Twenty-one people now face charges, and most were arrested Thursday after an investigation that began almost two years ago. It involved the Drug Enforcement Administration, District Attorney's Office and State Board of Pharmacy.
Seven people face state charges, and another 14 people are facing federal charges including a 50-year-old woman working as a secretary at the New Mexico Human Resources Department and a 32-year-old special education assistant at a middle school in the Albuquerque Public School district.
The ring used fake prescriptions to get lots of legal drugs, in many cases oxycodone, an opiod painkiller.
A DEA spokesman called it a very sophisticated ring involving some relatives and some people who just know each other and shared information.
Counterfeit prescriptions were used at pharmacies throughout Albuquerque, and those pharmacies are the ones that first tipped off authorities.

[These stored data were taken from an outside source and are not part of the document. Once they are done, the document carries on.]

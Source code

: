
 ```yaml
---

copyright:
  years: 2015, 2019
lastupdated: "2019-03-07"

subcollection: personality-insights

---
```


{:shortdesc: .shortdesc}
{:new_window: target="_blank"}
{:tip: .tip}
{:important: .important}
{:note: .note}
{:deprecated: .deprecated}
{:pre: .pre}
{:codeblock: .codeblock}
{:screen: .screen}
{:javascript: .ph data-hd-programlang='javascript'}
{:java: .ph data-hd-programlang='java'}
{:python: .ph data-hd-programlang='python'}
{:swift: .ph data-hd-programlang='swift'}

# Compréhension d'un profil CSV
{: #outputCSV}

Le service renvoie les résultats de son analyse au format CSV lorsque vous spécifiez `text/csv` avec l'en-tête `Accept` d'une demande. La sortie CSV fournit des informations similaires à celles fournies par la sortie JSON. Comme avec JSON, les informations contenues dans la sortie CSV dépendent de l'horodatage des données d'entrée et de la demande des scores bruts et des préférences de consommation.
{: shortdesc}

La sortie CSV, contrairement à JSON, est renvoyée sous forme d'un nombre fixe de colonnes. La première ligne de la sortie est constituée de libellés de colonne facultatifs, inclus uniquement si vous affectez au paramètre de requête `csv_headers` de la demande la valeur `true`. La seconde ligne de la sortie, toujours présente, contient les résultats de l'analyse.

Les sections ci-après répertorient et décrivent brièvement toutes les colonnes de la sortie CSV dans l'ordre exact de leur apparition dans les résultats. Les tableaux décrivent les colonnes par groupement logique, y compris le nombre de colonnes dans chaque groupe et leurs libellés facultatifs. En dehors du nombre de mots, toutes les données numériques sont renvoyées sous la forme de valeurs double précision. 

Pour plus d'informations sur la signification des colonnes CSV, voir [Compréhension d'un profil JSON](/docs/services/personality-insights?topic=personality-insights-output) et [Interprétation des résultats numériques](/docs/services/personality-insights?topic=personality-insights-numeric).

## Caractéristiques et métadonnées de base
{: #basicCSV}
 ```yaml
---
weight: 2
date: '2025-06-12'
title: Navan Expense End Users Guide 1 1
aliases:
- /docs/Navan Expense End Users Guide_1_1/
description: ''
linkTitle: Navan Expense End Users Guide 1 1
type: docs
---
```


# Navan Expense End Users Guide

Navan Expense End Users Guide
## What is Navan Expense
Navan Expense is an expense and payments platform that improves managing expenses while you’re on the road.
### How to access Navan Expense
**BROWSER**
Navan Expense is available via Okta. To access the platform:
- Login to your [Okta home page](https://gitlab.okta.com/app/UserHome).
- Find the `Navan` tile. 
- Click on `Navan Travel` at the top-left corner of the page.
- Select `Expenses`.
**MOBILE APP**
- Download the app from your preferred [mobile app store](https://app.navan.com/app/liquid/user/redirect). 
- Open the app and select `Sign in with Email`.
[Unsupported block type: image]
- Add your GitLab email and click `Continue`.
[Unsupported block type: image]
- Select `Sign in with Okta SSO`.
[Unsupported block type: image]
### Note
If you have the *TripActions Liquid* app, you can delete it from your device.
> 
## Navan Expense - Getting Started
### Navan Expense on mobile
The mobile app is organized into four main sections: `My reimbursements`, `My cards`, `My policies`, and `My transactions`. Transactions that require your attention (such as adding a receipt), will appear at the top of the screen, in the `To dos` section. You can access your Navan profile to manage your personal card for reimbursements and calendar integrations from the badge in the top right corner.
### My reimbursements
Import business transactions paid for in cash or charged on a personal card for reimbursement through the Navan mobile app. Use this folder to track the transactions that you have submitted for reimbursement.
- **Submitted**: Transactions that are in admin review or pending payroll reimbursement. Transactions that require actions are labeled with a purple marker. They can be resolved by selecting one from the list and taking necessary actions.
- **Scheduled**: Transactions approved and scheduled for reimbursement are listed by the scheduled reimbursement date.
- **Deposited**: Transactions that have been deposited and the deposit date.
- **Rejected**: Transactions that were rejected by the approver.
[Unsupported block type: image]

The DEA spokesman said he wants to dispel the idea that just because prescription drugs can be used legally, they aren't as dangerous as other drugs.
"They are drugs period," Keith Brown of the DEA said. "They're just like heroin, just like cocaine, just as illegal to sell, just as dangerous to take, and they will kill you just as dead."
Investigators believe drugs were sold on the street, but no one is facing charges for that yet.
Some of those arrested Thursday morning have already appeared in court.